Christine McVie Deep Dive: The Alternate ‘Rumours’

Yes, I’m still insisting the alternate versions of Fleetwood Mac’s most popular albums (‘75-‘87) are worthy of individual assessment amid this deep dive into the discography of the late great Christine McVie.

When it comes to the rough-cut mirror-image of Rumours, though, many of the truly illuminating session gems are only bonus bits on the ‘Super Deluxe’ edition of this blockbuster.

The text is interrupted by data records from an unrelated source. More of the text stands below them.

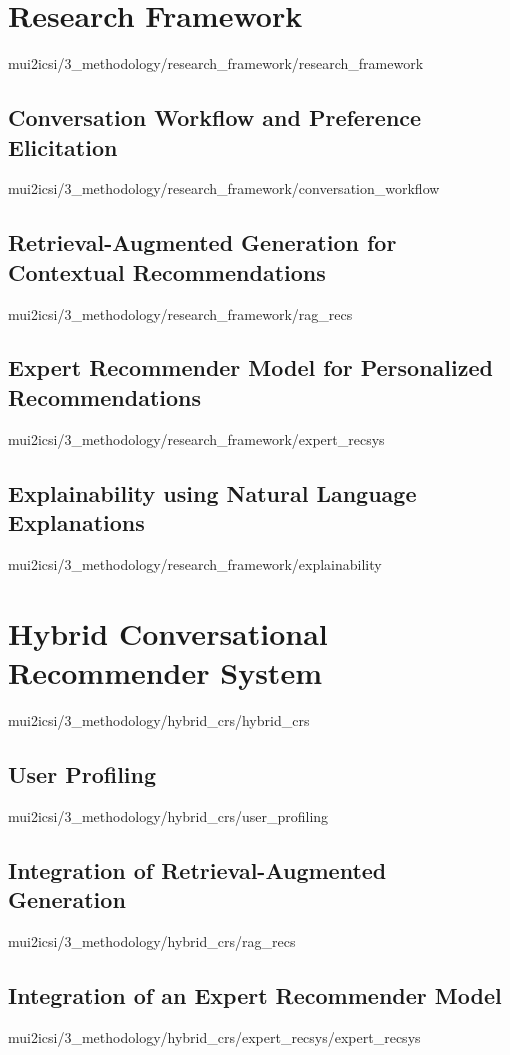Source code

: \documentclass[english,epsbased,copyright,final,printable,covers,extendedindex,firstnumbered,tfm,gnuplot,loc,loe,lof,lot]{tfgtfmthesisuam}
\begin{document}
    \section{Research Framework\label{SEC:RESEARCHFW}}{mui2icsi/3_methodology/research_framework/research_framework}
      \subsection{Conversation Workflow and Preference Elicitation\label{SS:CONVPREF}}{mui2icsi/3_methodology/research_framework/conversation_workflow}
      \subsection{Retrieval-Augmented Generation for Contextual Recommendations\label{SS:RAGRECS}}{mui2icsi/3_methodology/research_framework/rag_recs}
      \subsection{Expert Recommender Model for Personalized Recommendations\label{SS:EXPERTRECSYS}}{mui2icsi/3_methodology/research_framework/expert_recsys}
      \subsection{Explainability using Natural Language Explanations\label{SS:EXPLAINNLE}}{mui2icsi/3_methodology/research_framework/explainability}

    \section{Hybrid Conversational Recommender System\label{SEC:HYBRIDCRS}}{mui2icsi/3_methodology/hybrid_crs/hybrid_crs}
      \subsection{User Profiling\label{SS:USERPROF}}{mui2icsi/3_methodology/hybrid_crs/user_profiling}
      \subsection{Integration of Retrieval-Augmented Generation\label{SS:INTEGRAGRECS}}{mui2icsi/3_methodology/hybrid_crs/rag_recs}
      \subsection{Integration of an Expert Recommender Model\label{SS:INTEGEXPERTRECSYS}}{mui2icsi/3_methodology/hybrid_crs/expert_recsys/expert_recsys}
\end{document}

Fortunately for fans unwilling to splurge or incapable of spending so lavishly, those tracks are streaming as well.

What isn’t are most of the half-finished versions saved for this 2020 Record Store Day release, repressed two years later as part of a box set gathering all six titles on colored vinyl.

After a zillion spins of the finished product, any means of hearing this stuff with fresh ears is appreciated. Yet, seemingly in an effort to hawk another variant, the project’s overseers sometimes selected stages of the heartbreak-fueled process that aren’t terribly dissimilar to completed cuts.

Consider ‘Dreams’: the alternate sounds almost done, lacking only subtler restraint from Mick Fleetwood and most of Lindsey Buckingham’s distinctive fretwork (equally absent on a slightly incomplete ‘Go Your Own Way’). Certainly an interesting draft of Stevie Nicks’s indestructible bittersweetness, but it isn’t remotely as riveting as the stripped-down rendition included in the ‘SD’ set (sampled for this post).

And why is that?
Because you hear even more of Ms. McVie.

Her electric piano is revealed in both versions of that song to be its bedrock; Mick & John’s weighted-down groove grows out of it. ‘Don’t Stop,’ meanwhile, is a revelation without Lindsey’s guitar stealing the spotlight; Christine’s untacked piano is front-and-center the whole time.

A more fleshed-out ‘Songbird’ helps us spot feathers still to be plucked: no need for drum beats or constant acoustic-guitar strum. But ‘The Chain’ is really ill-served. That rare all-group composition fused the chorus from an acoustic Nicks demo with a grander piece from McVie called ‘Keep Me There.’

The former is included.
The latter, containing its true spirit, should have been.